● PROBLEM TO SOLVE
Up to and including the line that contains "### Оглавление", write out every line of the entries exactly, beginning with the first. Omit the pictures.

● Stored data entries
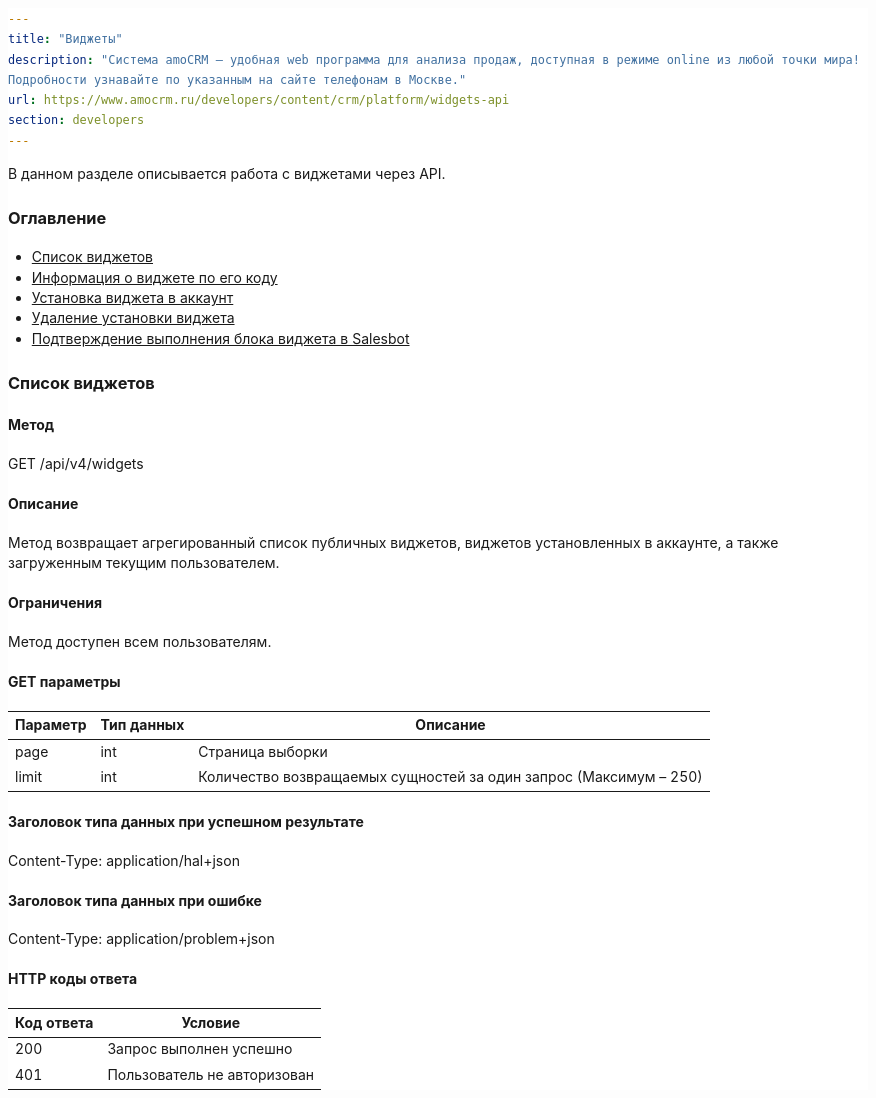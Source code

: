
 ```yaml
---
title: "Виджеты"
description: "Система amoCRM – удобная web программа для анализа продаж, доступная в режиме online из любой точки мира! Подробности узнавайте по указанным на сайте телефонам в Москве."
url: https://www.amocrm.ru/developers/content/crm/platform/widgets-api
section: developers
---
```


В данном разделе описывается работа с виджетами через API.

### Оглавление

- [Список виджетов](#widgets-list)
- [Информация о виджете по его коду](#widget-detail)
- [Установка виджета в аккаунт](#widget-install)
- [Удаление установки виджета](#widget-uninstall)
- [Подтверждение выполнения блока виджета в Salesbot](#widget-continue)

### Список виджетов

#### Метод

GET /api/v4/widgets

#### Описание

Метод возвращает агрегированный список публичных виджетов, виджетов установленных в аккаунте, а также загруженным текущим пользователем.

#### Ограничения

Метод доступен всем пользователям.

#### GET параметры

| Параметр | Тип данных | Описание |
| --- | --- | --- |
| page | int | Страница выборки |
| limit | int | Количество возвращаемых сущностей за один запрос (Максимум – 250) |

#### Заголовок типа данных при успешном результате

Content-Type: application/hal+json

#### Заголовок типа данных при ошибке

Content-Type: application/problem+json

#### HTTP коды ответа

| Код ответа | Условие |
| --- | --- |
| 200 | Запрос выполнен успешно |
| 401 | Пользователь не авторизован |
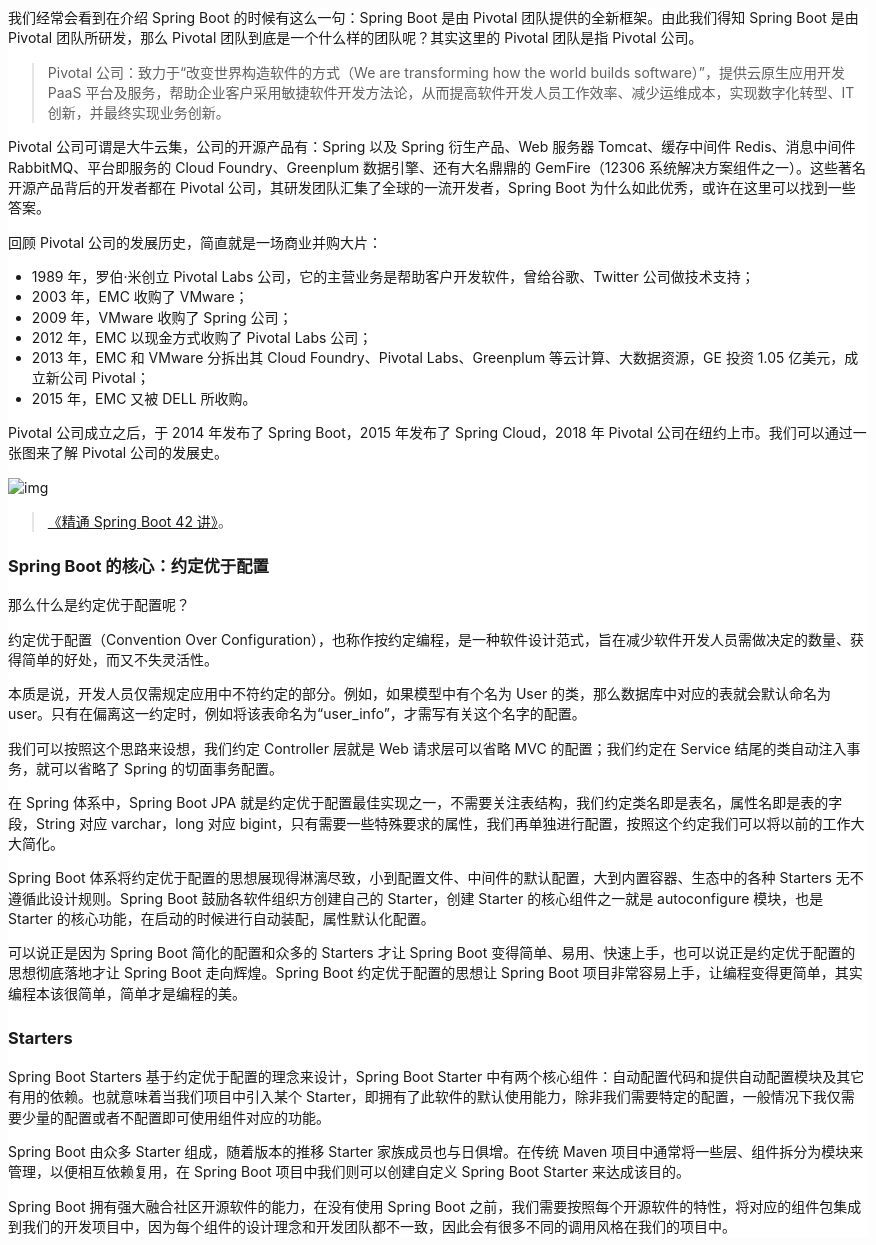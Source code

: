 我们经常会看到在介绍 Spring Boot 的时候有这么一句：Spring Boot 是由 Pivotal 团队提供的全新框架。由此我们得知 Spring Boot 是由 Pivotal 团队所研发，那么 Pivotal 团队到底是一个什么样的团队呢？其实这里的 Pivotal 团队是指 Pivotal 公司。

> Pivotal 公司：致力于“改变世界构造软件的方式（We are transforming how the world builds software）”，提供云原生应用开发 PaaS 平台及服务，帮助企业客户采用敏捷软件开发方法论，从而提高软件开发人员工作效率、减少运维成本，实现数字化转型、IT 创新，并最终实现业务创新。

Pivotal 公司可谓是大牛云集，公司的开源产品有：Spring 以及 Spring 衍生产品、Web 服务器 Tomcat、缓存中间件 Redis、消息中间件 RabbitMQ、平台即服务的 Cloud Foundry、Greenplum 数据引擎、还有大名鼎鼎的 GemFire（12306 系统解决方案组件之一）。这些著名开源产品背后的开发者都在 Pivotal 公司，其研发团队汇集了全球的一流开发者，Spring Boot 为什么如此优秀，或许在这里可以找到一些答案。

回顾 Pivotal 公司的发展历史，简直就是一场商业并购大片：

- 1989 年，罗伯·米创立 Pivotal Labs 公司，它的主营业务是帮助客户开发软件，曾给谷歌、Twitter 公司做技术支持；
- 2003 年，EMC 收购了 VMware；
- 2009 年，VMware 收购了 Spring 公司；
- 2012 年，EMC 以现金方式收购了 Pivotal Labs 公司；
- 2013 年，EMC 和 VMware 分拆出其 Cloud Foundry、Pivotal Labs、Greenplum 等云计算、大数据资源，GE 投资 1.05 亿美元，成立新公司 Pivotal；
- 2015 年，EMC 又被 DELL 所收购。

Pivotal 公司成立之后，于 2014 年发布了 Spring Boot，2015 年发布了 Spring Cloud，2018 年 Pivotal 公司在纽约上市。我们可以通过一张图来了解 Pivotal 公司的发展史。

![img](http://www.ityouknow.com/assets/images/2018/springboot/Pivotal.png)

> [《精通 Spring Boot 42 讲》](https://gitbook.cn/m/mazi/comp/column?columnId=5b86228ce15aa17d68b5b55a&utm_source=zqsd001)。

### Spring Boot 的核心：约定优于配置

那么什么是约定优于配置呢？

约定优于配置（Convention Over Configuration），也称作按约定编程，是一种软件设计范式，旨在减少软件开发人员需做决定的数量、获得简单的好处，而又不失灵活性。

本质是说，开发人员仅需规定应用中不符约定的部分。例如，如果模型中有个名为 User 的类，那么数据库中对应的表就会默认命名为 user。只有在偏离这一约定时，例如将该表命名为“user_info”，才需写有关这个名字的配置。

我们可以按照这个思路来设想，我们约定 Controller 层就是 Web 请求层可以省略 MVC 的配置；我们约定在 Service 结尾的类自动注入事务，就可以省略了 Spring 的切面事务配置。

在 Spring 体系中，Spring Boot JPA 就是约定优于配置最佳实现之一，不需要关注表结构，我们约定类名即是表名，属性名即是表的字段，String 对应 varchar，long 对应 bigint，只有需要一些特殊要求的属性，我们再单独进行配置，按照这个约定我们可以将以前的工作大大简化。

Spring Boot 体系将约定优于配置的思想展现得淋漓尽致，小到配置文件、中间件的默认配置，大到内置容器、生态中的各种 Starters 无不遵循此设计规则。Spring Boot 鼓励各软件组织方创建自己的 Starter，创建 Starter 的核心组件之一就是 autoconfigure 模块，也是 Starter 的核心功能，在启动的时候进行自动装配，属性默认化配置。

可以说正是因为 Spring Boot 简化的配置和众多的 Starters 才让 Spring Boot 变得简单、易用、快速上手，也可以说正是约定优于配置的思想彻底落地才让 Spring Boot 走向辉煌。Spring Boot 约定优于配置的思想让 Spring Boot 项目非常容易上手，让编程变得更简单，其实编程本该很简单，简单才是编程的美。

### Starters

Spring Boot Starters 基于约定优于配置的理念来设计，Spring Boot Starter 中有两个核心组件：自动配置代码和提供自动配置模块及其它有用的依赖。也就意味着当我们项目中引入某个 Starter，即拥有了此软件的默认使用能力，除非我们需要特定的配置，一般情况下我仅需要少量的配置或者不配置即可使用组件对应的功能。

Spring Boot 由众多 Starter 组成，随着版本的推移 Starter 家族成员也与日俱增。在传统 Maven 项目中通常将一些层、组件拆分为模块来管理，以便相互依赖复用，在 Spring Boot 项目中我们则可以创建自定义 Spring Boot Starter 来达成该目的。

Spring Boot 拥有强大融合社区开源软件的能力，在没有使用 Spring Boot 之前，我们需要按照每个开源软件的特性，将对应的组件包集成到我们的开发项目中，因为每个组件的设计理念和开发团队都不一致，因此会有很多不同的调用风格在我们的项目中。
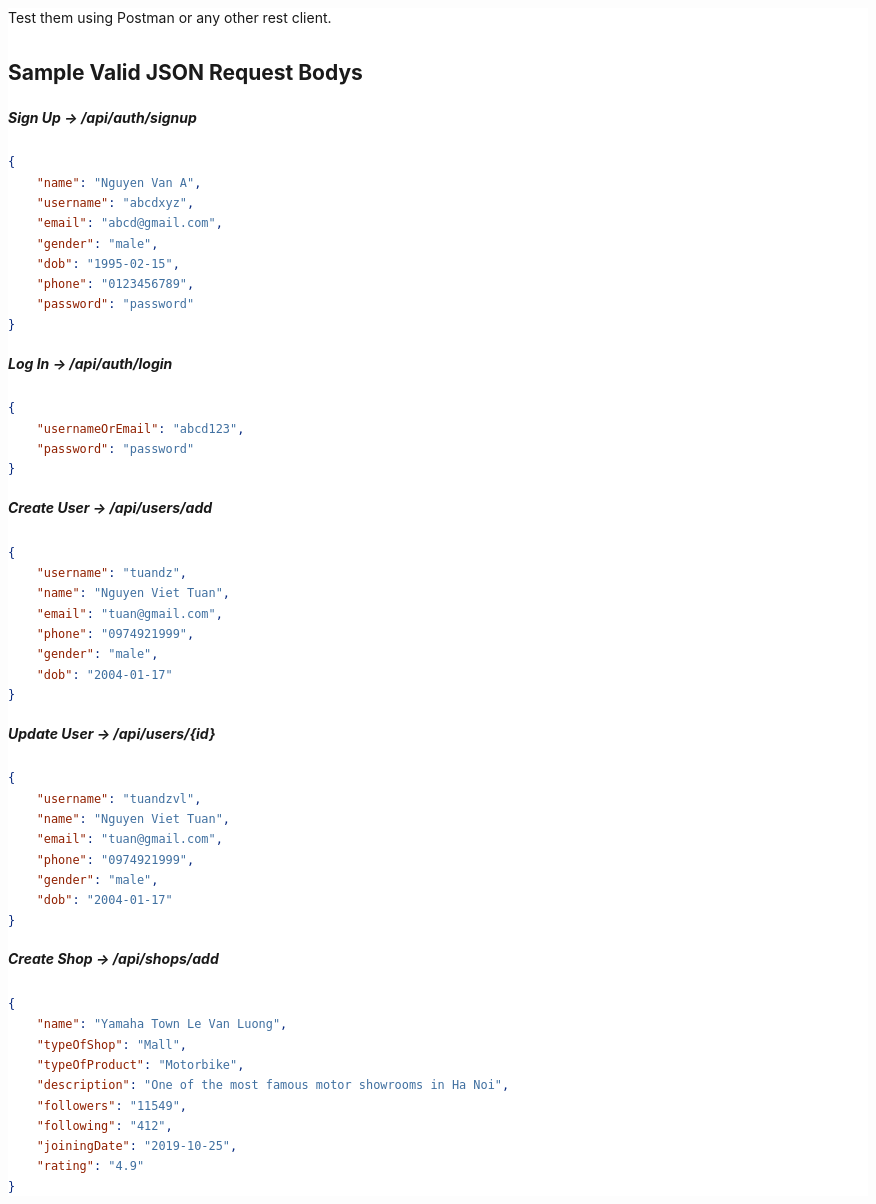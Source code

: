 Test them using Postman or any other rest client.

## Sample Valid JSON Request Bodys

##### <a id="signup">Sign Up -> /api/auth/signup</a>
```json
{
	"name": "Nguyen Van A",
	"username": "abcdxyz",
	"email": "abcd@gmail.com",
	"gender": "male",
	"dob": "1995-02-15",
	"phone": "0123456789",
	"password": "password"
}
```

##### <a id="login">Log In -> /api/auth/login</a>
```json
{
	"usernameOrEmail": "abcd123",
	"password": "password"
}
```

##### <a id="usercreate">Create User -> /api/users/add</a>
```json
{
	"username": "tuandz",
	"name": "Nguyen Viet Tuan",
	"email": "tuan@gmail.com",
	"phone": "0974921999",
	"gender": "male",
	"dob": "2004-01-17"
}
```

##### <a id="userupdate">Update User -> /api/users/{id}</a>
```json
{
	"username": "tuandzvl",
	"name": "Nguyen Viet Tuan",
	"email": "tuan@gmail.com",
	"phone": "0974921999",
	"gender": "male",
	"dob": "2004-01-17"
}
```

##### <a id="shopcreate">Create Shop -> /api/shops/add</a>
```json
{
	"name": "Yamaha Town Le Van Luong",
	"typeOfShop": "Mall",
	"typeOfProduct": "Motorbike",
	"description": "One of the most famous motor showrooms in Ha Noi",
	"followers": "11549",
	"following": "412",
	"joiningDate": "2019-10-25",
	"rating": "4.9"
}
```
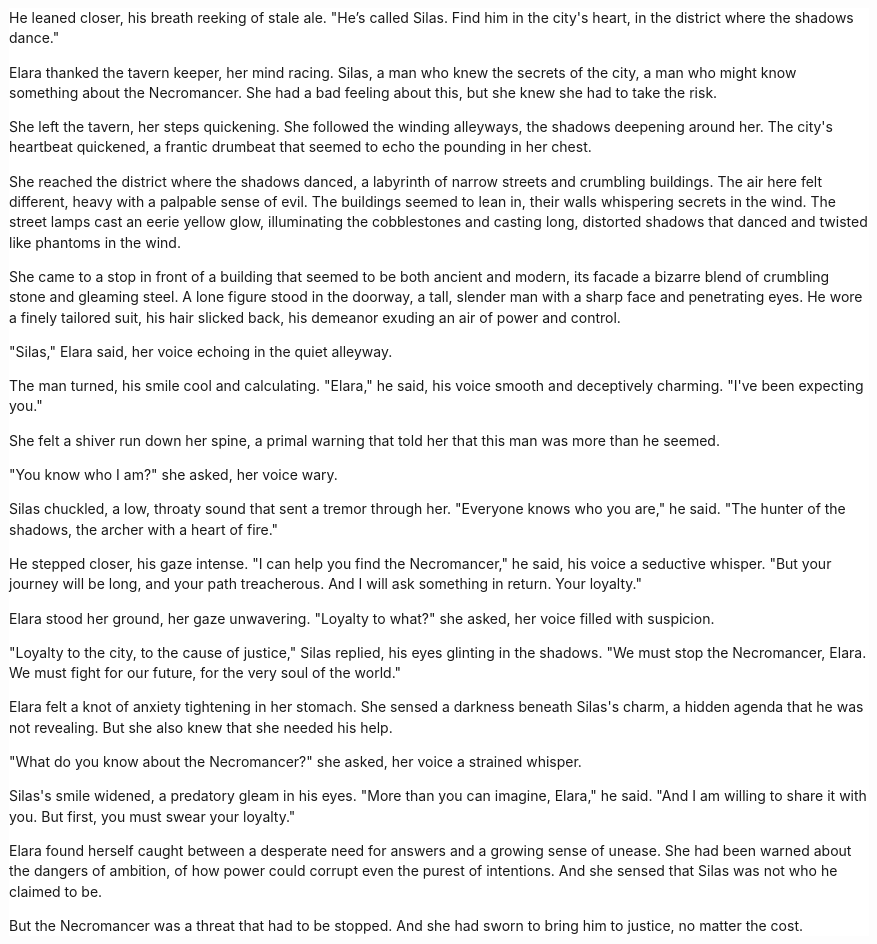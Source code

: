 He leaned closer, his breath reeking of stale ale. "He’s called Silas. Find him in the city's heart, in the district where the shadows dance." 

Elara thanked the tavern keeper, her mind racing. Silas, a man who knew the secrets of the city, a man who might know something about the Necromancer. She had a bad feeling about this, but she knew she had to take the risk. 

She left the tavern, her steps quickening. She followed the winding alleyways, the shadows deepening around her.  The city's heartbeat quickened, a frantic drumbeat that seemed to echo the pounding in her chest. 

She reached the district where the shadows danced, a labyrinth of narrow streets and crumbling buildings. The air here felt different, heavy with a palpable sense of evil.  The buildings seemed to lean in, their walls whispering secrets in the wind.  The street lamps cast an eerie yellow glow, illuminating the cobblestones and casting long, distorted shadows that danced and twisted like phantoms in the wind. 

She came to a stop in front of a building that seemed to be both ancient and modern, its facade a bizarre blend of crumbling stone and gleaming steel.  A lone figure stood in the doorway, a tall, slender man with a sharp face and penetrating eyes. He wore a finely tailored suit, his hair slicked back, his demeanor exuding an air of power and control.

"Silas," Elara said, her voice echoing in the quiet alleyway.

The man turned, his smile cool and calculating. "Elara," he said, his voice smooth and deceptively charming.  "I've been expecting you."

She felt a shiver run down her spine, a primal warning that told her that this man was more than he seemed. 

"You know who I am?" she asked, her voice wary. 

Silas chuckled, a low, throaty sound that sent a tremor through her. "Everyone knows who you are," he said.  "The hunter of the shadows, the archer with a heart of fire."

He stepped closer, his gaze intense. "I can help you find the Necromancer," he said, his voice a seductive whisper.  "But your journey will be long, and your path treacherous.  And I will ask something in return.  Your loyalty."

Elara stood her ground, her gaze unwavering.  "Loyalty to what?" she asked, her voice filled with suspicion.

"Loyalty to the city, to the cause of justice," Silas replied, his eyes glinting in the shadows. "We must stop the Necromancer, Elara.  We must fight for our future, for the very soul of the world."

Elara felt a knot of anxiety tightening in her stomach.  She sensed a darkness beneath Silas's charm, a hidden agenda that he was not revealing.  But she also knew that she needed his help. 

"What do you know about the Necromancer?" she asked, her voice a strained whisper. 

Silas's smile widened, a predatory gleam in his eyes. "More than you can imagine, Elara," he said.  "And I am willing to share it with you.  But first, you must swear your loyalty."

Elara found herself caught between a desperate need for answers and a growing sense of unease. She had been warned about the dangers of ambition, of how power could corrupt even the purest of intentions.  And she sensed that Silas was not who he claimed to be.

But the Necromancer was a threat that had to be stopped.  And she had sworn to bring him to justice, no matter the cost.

● COMPLETED EXERCISE
Source code

:
 ```yaml
---
title: "Виджеты"
description: "Система amoCRM – удобная web программа для анализа продаж, доступная в режиме online из любой точки мира! Подробности узнавайте по указанным на сайте телефонам в Москве."
url: https://www.amocrm.ru/developers/content/crm/platform/widgets-api
section: developers
---
```


В данном разделе описывается работа с виджетами через API.

### Оглавление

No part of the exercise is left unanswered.